DATA SUPPLIED:
[Start of section]

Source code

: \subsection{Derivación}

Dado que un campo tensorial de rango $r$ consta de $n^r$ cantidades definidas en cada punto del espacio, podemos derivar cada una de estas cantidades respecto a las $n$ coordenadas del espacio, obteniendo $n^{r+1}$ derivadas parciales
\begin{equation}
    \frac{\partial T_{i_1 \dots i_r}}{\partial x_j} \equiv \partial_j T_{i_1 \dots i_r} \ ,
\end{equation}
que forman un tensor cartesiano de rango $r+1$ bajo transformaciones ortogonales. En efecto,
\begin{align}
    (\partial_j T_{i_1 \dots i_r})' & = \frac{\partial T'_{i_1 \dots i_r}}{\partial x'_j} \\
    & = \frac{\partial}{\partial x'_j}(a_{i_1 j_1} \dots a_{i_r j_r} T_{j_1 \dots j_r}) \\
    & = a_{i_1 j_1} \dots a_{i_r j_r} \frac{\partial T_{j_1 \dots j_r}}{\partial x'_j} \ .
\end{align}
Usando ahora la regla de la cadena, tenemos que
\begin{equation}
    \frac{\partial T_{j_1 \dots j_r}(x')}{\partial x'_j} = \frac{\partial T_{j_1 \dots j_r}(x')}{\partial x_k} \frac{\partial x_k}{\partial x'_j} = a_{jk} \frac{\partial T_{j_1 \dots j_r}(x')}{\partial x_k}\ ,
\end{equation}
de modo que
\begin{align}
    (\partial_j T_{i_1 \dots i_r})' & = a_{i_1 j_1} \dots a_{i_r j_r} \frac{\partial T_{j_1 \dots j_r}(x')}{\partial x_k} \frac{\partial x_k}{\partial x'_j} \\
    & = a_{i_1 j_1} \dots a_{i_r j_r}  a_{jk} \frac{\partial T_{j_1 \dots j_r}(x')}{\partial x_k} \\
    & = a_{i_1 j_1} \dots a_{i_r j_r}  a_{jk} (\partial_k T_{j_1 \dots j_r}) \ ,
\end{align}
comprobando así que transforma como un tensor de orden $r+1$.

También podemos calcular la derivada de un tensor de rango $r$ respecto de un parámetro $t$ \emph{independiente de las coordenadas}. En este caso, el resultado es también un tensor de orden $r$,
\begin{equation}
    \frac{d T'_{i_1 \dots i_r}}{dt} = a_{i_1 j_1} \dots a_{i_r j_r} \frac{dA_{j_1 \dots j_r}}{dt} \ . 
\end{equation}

[End of section]

THE PROBLEM: Taking the records above line by line, count those that hold the word "dots"; the number is the entire answer.

YOUR SOLUTION: 9